Unless. Chrissie’s mind leapt to a possibility, a conclusion.
She sighed. That would never happen. Firstly, Jonathon came from a totally different world to the one they lived in. Secondly, and worse, she suspected that her lonely daughter had just discovered the widow’s curse. The thing that happens when, no matter how young you are, or how bonny, the man looks past you and sees the child at your skirts. Then, often without even realizing it, feels unable to clear the final hurdle. The one which involves taking into his own name a child which another ma
n has fathered.
‘I’ll put the kettle on,’ she called up the stairs. To silence.
Mary shivered. They were waiting for the morning train to Aberdeen, and a cold haar from the sea was drifting over the station platform.
‘This is worse than Orkney,’ Elsie said.
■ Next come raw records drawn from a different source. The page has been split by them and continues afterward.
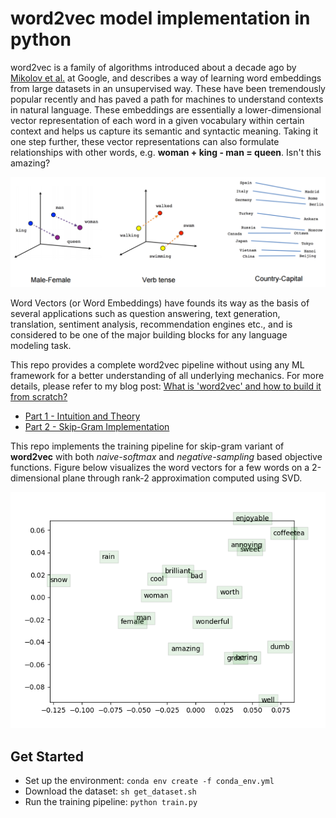 # **word2vec** model implementation in python

word2vec is a family of algorithms introduced about a decade ago by [Mikolov et al.](https://arxiv.org/abs/1301.3781) at Google, and describes a way of learning word embeddings  from large datasets in an unsupervised way. These have been tremendously popular recently and has paved a path for machines to understand contexts in natural language. These embeddings are essentially a lower-dimensional vector representation of each word in a given vocabulary within certain context and helps us capture its semantic and syntactic meaning. Taking it one step further, these vector representations can also formulate relationships with other words, e.g. **woman + king - man = queen**. Isn't this amazing?

![](media/word2vec.png)

Word Vectors (or Word Embeddings) have founds its way as the basis of several applications such as question answering, text generation, translation, sentiment analysis, recommendation engines etc., and is considered to be one of the major building blocks for any language modeling task.

This repo provides a complete word2vec pipeline without using any ML framework for a better understanding of all underlying mechanics. For more details, please refer to my blog post: [What is 'word2vec' and how to build it from scratch?](https://www.towardsautonomy.com/practical-ai) 

 -  [Part 1 - Intuition and Theory](https://www.towardsautonomy.com/practical-ai/word2vec-part1)
 -  [Part 2 - Skip-Gram Implementation](https://www.towardsautonomy.com/practical-ai/word2vec-part2)

This repo implements the training pipeline for skip-gram variant of **word2vec** with both *naive-softmax* and *negative-sampling* based objective functions. Figure below visualizes the word vectors for a few words on a 2-dimensional plane through rank-2 approximation computed using SVD. 

![](media/word_vectors.png)

## Get Started

 - Set up the environment: ```conda env create -f conda_env.yml```  
 - Download the dataset: ```sh get_dataset.sh```  
 - Run the training pipeline: ```python train.py```  
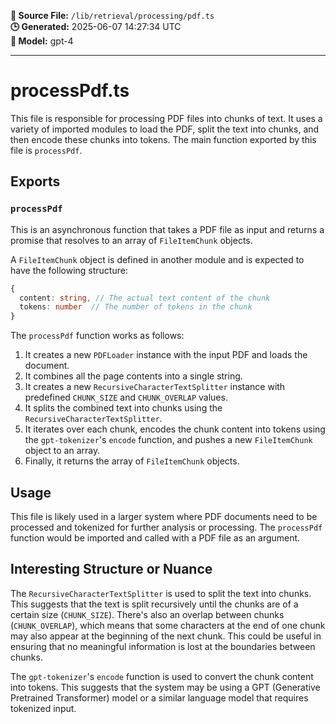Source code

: **📄 Source File:** `/lib/retrieval/processing/pdf.ts`  
**🕒 Generated:** 2025-06-07 14:27:34 UTC  
**🤖 Model:** gpt-4

---

# processPdf.ts

This file is responsible for processing PDF files into chunks of text. It uses a variety of imported modules to load the PDF, split the text into chunks, and then encode these chunks into tokens. The main function exported by this file is `processPdf`.

## Exports

### `processPdf`

This is an asynchronous function that takes a PDF file as input and returns a promise that resolves to an array of `FileItemChunk` objects. 

A `FileItemChunk` object is defined in another module and is expected to have the following structure:

```typescript
{
  content: string, // The actual text content of the chunk
  tokens: number  // The number of tokens in the chunk
}
```

The `processPdf` function works as follows:

1. It creates a new `PDFLoader` instance with the input PDF and loads the document.
2. It combines all the page contents into a single string.
3. It creates a new `RecursiveCharacterTextSplitter` instance with predefined `CHUNK_SIZE` and `CHUNK_OVERLAP` values.
4. It splits the combined text into chunks using the `RecursiveCharacterTextSplitter`.
5. It iterates over each chunk, encodes the chunk content into tokens using the `gpt-tokenizer`'s `encode` function, and pushes a new `FileItemChunk` object to an array.
6. Finally, it returns the array of `FileItemChunk` objects.

## Usage

This file is likely used in a larger system where PDF documents need to be processed and tokenized for further analysis or processing. The `processPdf` function would be imported and called with a PDF file as an argument.

## Interesting Structure or Nuance

The `RecursiveCharacterTextSplitter` is used to split the text into chunks. This suggests that the text is split recursively until the chunks are of a certain size (`CHUNK_SIZE`). There's also an overlap between chunks (`CHUNK_OVERLAP`), which means that some characters at the end of one chunk may also appear at the beginning of the next chunk. This could be useful in ensuring that no meaningful information is lost at the boundaries between chunks.

The `gpt-tokenizer`'s `encode` function is used to convert the chunk content into tokens. This suggests that the system may be using a GPT (Generative Pretrained Transformer) model or a similar language model that requires tokenized input.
Putting a brave face on things, trying to block out of her mind that she was leaving home for four or five weeks.
Aggie said nothing. Mary had never known her so quiet. Was it worry about leaving young Tommy behind?
‘We’ll soon be back,’ she encouraged. ‘Aberdeen’s the nearest place we’ll ever work. You can nip back for a weekend, if you can beg a lift.’
‘Can we do that?’ Elsie asked eagerly.
‘If you’re lucky. Sometimes a crew steams home to their families on Saturday, then heads back to Aberdeen over Sunday night.’
‘I wonder if Andy will do that?’ Elsie said.
‘Don’t throw yourself at him,’ warned Mary.
‘Don’t throw yourself at any man,’ Aggie said darkly.
It was the first time she had spoken. Mary looked at her, surprised.
Through the mist streaming past the station building, they heard a car door slam. Someone else catching the early train. Jonathon came through the station doors, rubbing his hands.
‘Good,’ he said. ‘I was scared I’d missed you.’
‘Are you going to Aberdeen too?’ Mary asked.
‘Too busy for day trips. I came to see you off, and thank you for the work you’ve done at the hospital. I don’t know how we’ll cope, with you away.’ He turned to Aggie. ‘Nobody has insulted me for two whole weeks. Where have you been?’
She shrugged. ‘Busy.’
‘Was Tommy any the worse for his soaking in the sea?’
‘He was fine.’
‘A great day that,’ said Jonathon.
But his eyes and voice were troubled. Something had gone badly wrong. He sensed it but, like most men, had no idea of what he’d done to cause it. Therefore he didn’t know what to say, to put it right. He hated this awkwardness. For the first time ever, there was an invisible barrier between himself and Aggie.